Por Francisco Gutiérrez Sanín
Desde hace mucho soy bastante renuente a denunciar a la justicia sólo por actuar en contra de una figura pública por quien yo pueda tener alguna simpatía.
Máxime ahora, cuando la deslegitimación enfurecida de los jueces es una de las principales herramientas de una extrema derecha muy corrupta —y no sólo en Colombia—. Por ello, me he mordido la lengua en muchas ocasiones. Rompí esa regla con la indignante ordalía a la que fue sometido el líder indígena Feliciano Valencia, similar a la que han sufrido tantos líderes sociales durante años, pero llevada a proporciones hiperbólicas. Ahora vuelvo a incurrir en una práctica que no me entusiasma; pero lo hago por creer que hay mucho en juego, y no sólo en relación con la paz.
Se trata del caso de Carlos Velandia. En principio, su situación es fácil de describir. Como guerrillero, Velandia fue a la cárcel por diez años. Desde prisión, y después siendo un hombre libre, apostó fuertemente a favor de la paz durante varios gobiernos, incluyendo éste. Cumplió todos sus compromisos, como él mismo lo destaca en una excelente columna que publica Semana (). Ahora retorna a prisión por actos cometidos por el Eln, la organización a la que pertenecía, mientras él estaba privado de la libertad. Velandia no tuvo, ni podía haber tenido, participación (material o como tomador de decisiones) en tales eventos. Al parecer, se le culpabiliza de manera solidaria por hacer parte de la cúpula del Eln de ese entonces.
A mucha gente, entre la que me encuentro, no le queda claro en lo más mínimo porqué Velandia tiene que estar ahora tras las rejas. Pagó su pena con rectitud. No está acusado de haber reincidido. No hay siquiera evidencias circunstanciales contra él. Sólo una levísima, homeopática, sombra de duda: una cierta interpretación del “contexto”. El propio Velandia, con justificada amargura, cree que todo se debe a los “algoritmos” de Natalia Springer, pagados de manera tan generosa y extasiada por el anterior fiscal. En la versión de Velandia, con su caso estaríamos viendo los resultados nefastos de aquellos. De la misma manera que a alguna gente le cae una matera en la cabeza y a otra la coge un SITP, a Velandia lo ha atropellado un algoritmo.

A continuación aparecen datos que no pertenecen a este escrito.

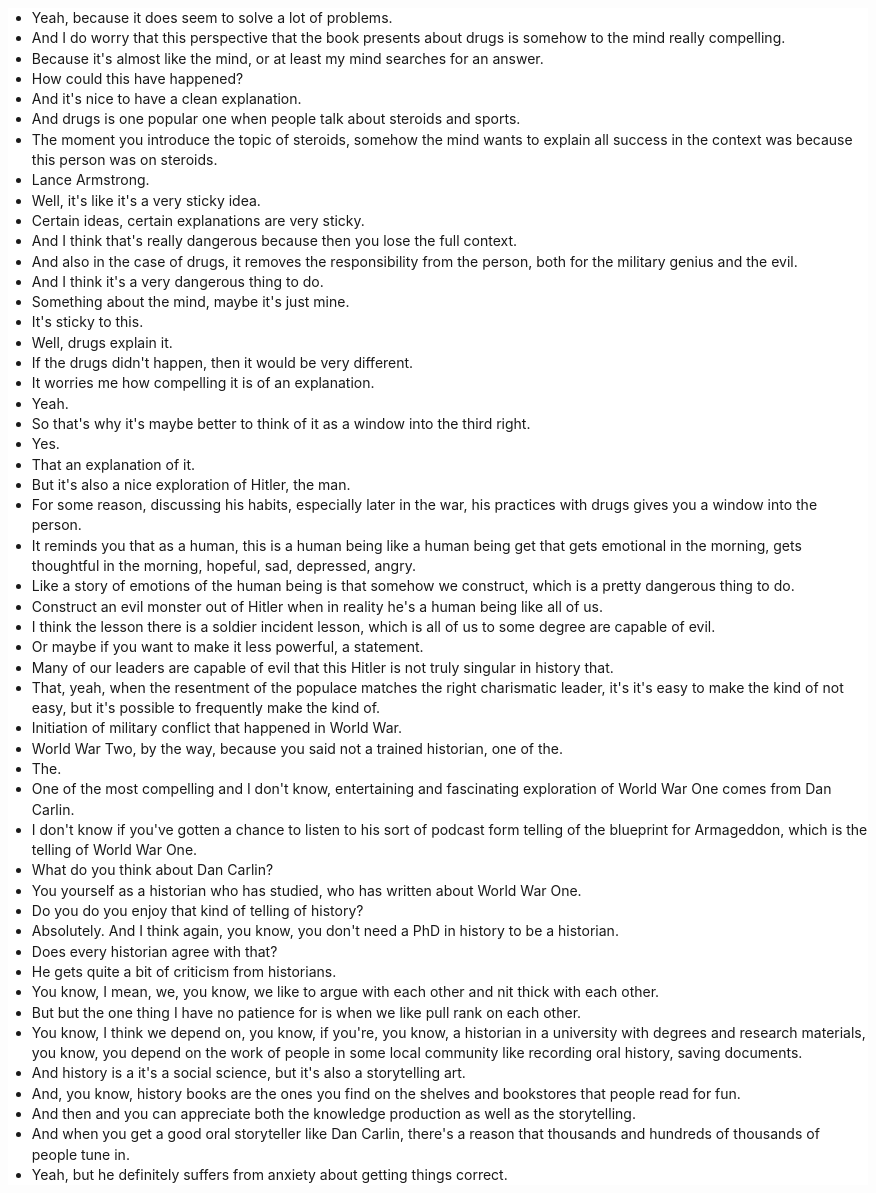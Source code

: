 *  Yeah, because it does seem to solve a lot of problems.
*  And I do worry that this perspective that the book presents about drugs is somehow to the mind really compelling.
*  Because it's almost like the mind, or at least my mind searches for an answer.
*  How could this have happened?
*  And it's nice to have a clean explanation.
*  And drugs is one popular one when people talk about steroids and sports.
*  The moment you introduce the topic of steroids, somehow the mind wants to explain all success in the context was because this person was on steroids.
*  Lance Armstrong.
*  Well, it's like it's a very sticky idea.
*  Certain ideas, certain explanations are very sticky.
*  And I think that's really dangerous because then you lose the full context.
*  And also in the case of drugs, it removes the responsibility from the person, both for the military genius and the evil.
*  And I think it's a very dangerous thing to do.
*  Something about the mind, maybe it's just mine.
*  It's sticky to this.
*  Well, drugs explain it.
*  If the drugs didn't happen, then it would be very different.
*  It worries me how compelling it is of an explanation.
*  Yeah.
*  So that's why it's maybe better to think of it as a window into the third right.
*  Yes.
*  That an explanation of it.
*  But it's also a nice exploration of Hitler, the man.
*  For some reason, discussing his habits, especially later in the war, his practices with drugs gives you a window into the person.
*  It reminds you that as a human, this is a human being like a human being get that gets emotional in the morning, gets thoughtful in the morning, hopeful, sad, depressed, angry.
*  Like a story of emotions of the human being is that somehow we construct, which is a pretty dangerous thing to do.
*  Construct an evil monster out of Hitler when in reality he's a human being like all of us.
*  I think the lesson there is a soldier incident lesson, which is all of us to some degree are capable of evil.
*  Or maybe if you want to make it less powerful, a statement.
*  Many of our leaders are capable of evil that this Hitler is not truly singular in history that.
*  That, yeah, when the resentment of the populace matches the right charismatic leader, it's it's easy to make the kind of not easy, but it's possible to frequently make the kind of.
*  Initiation of military conflict that happened in World War.
*  World War Two, by the way, because you said not a trained historian, one of the.
*  The.
*  One of the most compelling and I don't know, entertaining and fascinating exploration of World War One comes from Dan Carlin.
*  I don't know if you've gotten a chance to listen to his sort of podcast form telling of the blueprint for Armageddon, which is the telling of World War One.
*  What do you think about Dan Carlin?
*  You yourself as a historian who has studied, who has written about World War One.
*  Do you do you enjoy that kind of telling of history?
*  Absolutely. And I think again, you know, you don't need a PhD in history to be a historian.
*  Does every historian agree with that?
*  He gets quite a bit of criticism from historians.
*  You know, I mean, we, you know, we like to argue with each other and nit thick with each other.
*  But but the one thing I have no patience for is when we like pull rank on each other.
*  You know, I think we depend on, you know, if you're, you know, a historian in a university with degrees and research materials, you know, you depend on the work of people in some local community like recording oral history, saving documents.
*  And history is a it's a social science, but it's also a storytelling art.
*  And, you know, history books are the ones you find on the shelves and bookstores that people read for fun.
*  And then and you can appreciate both the knowledge production as well as the storytelling.
*  And when you get a good oral storyteller like Dan Carlin, there's a reason that thousands and hundreds of thousands of people tune in.
*  Yeah, but he definitely suffers from anxiety about getting things correct.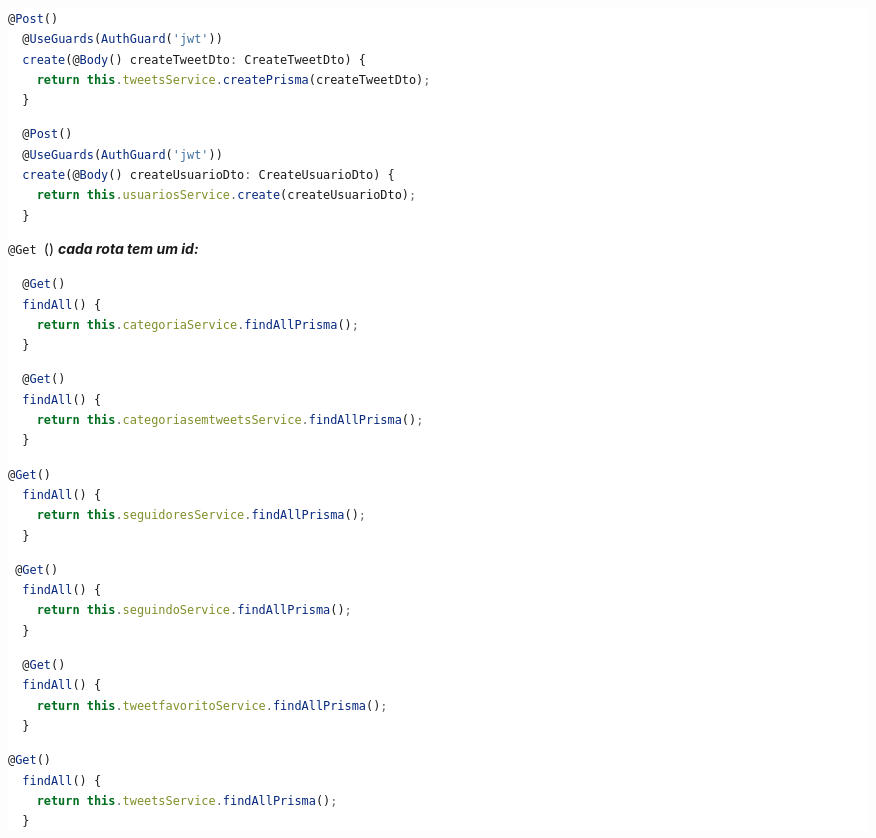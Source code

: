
 ```javascript
@Post()
  @UseGuards(AuthGuard('jwt'))
  create(@Body() createTweetDto: CreateTweetDto) {
    return this.tweetsService.createPrisma(createTweetDto);
  }
```

```javascript
  @Post()
  @UseGuards(AuthGuard('jwt'))
  create(@Body() createUsuarioDto: CreateUsuarioDto) {
    return this.usuariosService.create(createUsuarioDto);
  }
```



`@Get `() 	  ***cada rota tem um id:***

```javascript
  @Get()
  findAll() {
    return this.categoriaService.findAllPrisma();
  }
```

```javascript
  @Get()
  findAll() {
    return this.categoriasemtweetsService.findAllPrisma();
  }
```

```javascript
@Get()
  findAll() {
    return this.seguidoresService.findAllPrisma();
  }
```

```javascript
 @Get()
  findAll() {
    return this.seguindoService.findAllPrisma();
  }
```

```javascript
  @Get()
  findAll() {
    return this.tweetfavoritoService.findAllPrisma();
  }
```

```javascript
@Get()
  findAll() {
    return this.tweetsService.findAllPrisma();
  }
```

Y es aquí donde la cosa, a mi juicio, se torna decididamente siniestra. Porque el trabajo de Springer jamás se hizo público; los dos, Montealegre y la autora, se negaron a publicarlo invocando motivos de seguridad nacional. Cierto: una parte sustancial de algunos de sus resultados fueron entregados a la opinión, gracias a Juan David Laverde, un periodista acucioso que trabaja para esta casa. Por curiosidad, y porque Laverde me pidió que evaluara uno de ellos, los conozco bien. Me parecieron malísimos. Y no contienen algoritmos, al menos no en el sentido computacional, sino estadística ordinaria combinada con violentología de tres al cuarto.
Pero ese no es el punto. El punto es la violación del principio de publicidad, fundamental para cualquier actividad científica, pero también para el Estado de derecho. El acusado no tiene acceso a la fuente infinita de sabiduría a partir de la cual fue condenado; y no puede tenerlo. ¿Cómo se supone que organice su defensa? ¿No viola eso los supuestos mínimos de un Estado liberal?
Hasta el momento, el resultado del debate sobre los “algoritmos” de Springer y su equipo no había sido claro. Alguna gente comenzó a asociar la palabra a chacota y charlatanería, lo que es deplorable. Pues el algoritmo computacional es una fantástica conquista de la mente humana, y fuente potencial de muchos disfrutes. Programarlos es “adictivo”, como dice el gran Tom Roughgarden. Pero aquel era un efecto predecible en una sociedad acostumbrada a deplorar a la ciencia. Ahora estamos frente a algo mucho más insidioso.